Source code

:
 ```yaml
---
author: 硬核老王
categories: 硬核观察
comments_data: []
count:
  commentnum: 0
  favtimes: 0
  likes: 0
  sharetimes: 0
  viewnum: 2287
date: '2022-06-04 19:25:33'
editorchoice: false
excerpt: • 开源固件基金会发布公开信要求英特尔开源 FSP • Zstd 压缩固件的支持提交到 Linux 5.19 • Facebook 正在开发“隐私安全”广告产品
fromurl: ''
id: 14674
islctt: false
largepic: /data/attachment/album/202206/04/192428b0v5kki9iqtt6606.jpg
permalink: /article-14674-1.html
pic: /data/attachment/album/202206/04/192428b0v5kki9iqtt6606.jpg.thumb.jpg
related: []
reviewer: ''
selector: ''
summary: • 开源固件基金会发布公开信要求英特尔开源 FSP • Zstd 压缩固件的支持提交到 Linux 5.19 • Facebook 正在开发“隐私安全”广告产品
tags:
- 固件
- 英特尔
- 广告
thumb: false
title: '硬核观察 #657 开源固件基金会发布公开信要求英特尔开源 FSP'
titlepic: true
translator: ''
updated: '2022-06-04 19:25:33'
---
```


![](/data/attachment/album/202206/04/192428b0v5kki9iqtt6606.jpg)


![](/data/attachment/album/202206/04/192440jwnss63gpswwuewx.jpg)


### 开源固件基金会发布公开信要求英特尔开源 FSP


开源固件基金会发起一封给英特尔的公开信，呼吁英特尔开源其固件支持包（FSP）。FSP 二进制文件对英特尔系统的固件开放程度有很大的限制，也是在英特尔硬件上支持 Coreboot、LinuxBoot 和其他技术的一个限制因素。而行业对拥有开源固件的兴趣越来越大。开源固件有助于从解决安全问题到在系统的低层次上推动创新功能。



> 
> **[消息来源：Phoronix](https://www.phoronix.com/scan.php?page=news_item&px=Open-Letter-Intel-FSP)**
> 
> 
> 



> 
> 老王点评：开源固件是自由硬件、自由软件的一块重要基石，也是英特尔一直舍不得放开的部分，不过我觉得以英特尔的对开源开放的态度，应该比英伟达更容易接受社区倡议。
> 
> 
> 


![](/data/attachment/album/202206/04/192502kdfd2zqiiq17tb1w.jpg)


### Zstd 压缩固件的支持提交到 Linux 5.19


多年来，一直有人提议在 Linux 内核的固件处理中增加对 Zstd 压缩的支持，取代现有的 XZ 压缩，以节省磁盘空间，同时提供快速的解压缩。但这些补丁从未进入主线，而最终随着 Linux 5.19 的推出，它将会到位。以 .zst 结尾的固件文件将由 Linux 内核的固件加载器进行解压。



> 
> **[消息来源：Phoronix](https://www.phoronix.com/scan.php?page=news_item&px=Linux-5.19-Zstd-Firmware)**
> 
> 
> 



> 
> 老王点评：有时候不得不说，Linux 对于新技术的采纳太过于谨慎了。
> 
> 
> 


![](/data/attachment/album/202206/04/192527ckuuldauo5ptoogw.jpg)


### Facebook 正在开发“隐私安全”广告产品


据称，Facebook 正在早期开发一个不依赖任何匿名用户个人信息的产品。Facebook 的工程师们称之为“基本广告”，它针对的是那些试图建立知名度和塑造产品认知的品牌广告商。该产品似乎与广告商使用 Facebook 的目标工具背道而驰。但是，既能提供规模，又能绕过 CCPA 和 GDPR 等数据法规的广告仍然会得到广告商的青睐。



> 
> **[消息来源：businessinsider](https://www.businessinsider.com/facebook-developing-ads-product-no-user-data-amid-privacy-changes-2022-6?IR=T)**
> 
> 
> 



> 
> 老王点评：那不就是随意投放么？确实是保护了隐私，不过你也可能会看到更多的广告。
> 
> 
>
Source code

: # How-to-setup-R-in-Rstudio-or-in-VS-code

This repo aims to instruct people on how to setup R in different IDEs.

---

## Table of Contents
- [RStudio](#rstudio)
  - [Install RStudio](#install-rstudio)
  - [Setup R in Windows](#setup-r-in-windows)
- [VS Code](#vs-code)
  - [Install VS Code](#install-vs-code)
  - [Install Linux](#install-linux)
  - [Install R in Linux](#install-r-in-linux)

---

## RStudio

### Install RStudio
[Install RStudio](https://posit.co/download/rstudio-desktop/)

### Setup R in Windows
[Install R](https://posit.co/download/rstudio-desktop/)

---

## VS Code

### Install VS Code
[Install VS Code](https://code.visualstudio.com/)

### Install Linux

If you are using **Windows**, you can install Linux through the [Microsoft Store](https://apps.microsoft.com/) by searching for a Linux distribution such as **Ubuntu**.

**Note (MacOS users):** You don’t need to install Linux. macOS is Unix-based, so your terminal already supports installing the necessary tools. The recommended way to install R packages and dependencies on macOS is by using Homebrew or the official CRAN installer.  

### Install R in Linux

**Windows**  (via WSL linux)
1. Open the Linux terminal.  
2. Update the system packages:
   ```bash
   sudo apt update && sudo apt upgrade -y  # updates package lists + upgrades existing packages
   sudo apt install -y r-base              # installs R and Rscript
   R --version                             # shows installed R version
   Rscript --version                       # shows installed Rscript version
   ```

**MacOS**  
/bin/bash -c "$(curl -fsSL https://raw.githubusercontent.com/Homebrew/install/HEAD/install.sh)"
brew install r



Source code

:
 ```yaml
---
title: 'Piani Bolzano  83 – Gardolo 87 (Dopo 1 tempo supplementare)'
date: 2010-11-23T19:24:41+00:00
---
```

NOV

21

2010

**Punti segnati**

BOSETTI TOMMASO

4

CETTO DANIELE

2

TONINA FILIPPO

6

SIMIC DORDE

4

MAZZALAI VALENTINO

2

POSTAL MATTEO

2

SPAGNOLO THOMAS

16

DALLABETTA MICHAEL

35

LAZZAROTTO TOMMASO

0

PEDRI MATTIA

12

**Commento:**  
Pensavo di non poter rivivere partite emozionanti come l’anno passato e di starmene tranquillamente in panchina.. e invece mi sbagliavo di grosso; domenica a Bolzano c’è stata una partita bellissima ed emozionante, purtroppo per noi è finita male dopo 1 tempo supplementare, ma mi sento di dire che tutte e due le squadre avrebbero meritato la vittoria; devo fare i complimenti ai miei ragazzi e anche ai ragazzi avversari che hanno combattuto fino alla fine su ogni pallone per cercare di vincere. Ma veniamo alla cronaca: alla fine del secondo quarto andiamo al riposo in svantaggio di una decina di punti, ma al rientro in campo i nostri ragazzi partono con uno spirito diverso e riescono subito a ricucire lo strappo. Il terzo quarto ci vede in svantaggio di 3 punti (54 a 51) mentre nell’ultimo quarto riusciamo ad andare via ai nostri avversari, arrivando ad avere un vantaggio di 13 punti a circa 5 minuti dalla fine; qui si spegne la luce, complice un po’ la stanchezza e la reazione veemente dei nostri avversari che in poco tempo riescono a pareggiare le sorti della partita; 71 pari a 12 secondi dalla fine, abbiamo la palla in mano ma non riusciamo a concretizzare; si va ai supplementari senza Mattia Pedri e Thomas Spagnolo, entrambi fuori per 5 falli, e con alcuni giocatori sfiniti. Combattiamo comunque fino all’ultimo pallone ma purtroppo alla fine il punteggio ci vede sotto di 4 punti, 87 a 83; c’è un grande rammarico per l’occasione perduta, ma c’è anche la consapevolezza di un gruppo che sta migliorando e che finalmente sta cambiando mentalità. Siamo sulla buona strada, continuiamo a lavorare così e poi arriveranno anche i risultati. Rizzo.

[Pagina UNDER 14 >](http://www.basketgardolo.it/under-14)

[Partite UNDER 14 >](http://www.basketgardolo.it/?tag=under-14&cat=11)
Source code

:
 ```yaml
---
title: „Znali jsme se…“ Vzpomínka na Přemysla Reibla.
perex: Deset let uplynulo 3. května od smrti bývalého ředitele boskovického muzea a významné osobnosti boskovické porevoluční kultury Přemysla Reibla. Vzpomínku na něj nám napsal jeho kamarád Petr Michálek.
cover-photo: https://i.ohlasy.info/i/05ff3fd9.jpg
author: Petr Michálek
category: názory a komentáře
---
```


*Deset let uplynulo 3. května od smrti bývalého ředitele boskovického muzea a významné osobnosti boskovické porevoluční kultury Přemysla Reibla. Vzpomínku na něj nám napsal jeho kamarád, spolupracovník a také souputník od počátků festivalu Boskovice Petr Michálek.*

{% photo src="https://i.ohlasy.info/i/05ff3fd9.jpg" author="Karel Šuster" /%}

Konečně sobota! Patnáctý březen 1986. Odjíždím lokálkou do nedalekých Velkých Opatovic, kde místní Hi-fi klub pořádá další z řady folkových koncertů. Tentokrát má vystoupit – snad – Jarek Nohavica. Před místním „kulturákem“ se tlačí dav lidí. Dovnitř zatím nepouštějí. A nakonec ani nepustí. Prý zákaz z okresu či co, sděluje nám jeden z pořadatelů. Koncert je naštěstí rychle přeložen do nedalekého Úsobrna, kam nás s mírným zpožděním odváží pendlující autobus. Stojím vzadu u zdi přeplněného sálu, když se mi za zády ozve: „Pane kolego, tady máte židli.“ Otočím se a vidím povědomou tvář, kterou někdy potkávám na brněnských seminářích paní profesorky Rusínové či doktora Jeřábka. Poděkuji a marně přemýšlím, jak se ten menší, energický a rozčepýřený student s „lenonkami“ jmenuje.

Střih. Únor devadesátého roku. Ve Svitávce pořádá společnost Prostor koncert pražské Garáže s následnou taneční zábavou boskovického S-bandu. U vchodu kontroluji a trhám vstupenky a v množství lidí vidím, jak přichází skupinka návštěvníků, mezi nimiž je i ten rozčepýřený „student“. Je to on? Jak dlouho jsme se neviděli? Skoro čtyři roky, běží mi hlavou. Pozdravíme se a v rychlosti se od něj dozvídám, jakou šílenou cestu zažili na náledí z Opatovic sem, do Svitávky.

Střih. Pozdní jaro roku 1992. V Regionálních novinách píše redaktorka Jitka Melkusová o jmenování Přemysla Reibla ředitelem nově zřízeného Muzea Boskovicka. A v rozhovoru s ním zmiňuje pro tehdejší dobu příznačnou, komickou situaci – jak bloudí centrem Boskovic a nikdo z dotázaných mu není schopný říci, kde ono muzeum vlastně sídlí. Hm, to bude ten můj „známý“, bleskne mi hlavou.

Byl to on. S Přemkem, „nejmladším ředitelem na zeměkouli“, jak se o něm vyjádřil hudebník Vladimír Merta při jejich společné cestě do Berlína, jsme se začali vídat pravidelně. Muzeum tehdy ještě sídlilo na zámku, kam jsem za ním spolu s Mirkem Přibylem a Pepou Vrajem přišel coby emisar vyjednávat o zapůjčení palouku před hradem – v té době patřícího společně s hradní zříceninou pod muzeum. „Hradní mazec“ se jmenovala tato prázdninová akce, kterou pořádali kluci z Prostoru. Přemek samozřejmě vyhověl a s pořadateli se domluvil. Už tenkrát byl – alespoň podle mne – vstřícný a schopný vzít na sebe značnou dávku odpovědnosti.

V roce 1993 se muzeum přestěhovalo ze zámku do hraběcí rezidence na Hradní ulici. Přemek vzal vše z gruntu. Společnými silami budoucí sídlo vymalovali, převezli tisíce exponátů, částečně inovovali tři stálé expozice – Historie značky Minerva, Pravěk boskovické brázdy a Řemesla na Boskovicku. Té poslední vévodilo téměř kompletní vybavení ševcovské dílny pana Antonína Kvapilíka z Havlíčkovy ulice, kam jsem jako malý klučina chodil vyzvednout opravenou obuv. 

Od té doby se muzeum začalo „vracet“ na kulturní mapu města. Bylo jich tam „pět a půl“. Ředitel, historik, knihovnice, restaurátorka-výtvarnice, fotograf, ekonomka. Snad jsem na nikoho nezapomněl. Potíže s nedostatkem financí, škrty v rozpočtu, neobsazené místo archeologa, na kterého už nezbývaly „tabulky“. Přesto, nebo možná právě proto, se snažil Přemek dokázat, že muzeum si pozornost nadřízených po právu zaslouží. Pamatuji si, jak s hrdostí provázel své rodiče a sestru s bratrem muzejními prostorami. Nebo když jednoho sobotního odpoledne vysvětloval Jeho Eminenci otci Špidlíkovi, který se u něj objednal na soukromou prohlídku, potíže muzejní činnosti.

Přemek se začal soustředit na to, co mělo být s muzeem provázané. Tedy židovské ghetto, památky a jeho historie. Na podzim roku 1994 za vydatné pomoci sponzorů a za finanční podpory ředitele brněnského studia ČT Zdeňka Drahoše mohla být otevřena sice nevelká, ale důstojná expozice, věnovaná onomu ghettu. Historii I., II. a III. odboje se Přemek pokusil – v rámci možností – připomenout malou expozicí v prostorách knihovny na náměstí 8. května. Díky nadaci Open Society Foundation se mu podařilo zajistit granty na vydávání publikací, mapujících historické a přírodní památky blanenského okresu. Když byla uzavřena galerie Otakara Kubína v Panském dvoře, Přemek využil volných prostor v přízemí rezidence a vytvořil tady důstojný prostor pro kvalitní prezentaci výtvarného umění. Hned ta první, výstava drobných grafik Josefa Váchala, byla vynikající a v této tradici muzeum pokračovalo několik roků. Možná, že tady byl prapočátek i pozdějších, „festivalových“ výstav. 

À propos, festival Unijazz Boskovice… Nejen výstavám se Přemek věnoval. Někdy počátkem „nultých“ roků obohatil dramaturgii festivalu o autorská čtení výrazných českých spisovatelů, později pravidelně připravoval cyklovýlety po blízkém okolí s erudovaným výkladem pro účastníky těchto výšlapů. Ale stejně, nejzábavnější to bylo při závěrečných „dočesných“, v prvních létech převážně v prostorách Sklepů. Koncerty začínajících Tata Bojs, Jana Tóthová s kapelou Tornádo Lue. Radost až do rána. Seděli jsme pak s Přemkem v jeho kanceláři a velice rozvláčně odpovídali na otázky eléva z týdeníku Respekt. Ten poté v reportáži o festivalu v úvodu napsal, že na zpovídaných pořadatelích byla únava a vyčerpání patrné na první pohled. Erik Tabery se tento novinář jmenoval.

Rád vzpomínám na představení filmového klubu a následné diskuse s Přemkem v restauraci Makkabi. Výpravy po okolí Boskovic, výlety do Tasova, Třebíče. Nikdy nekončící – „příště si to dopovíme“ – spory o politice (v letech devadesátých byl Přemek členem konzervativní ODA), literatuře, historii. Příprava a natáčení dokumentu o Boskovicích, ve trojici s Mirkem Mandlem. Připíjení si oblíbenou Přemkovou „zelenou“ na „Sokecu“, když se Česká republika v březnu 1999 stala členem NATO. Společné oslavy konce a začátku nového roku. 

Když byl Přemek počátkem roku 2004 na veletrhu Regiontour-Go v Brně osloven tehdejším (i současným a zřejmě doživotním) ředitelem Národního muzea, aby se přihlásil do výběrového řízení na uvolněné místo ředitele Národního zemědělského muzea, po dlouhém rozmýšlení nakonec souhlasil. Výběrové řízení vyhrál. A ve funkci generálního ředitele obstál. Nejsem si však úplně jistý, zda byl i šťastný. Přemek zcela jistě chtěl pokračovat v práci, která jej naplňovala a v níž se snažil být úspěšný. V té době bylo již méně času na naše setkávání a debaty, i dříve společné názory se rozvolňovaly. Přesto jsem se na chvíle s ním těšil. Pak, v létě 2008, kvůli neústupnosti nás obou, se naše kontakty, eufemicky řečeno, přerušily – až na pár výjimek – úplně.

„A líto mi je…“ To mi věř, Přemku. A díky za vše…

◆ **What the exercise asks**:
Wherever "bývalého" occurs in the records above, copy the line it sits in.

◆ **Answer box**:
perex: Deset let uplynulo 3. května od smrti bývalého ředitele boskovického muzea a významné osobnosti boskovické porevoluční kultury Přemysla Reibla. Vzpomínku na něj nám napsal jeho kamarád Petr Michálek.
*Deset let uplynulo 3. května od smrti bývalého ředitele boskovického muzea a významné osobnosti boskovické porevoluční kultury Přemysla Reibla. Vzpomínku na něj nám napsal jeho kamarád, spolupracovník a také souputník od počátků festivalu Boskovice Petr Michálek.*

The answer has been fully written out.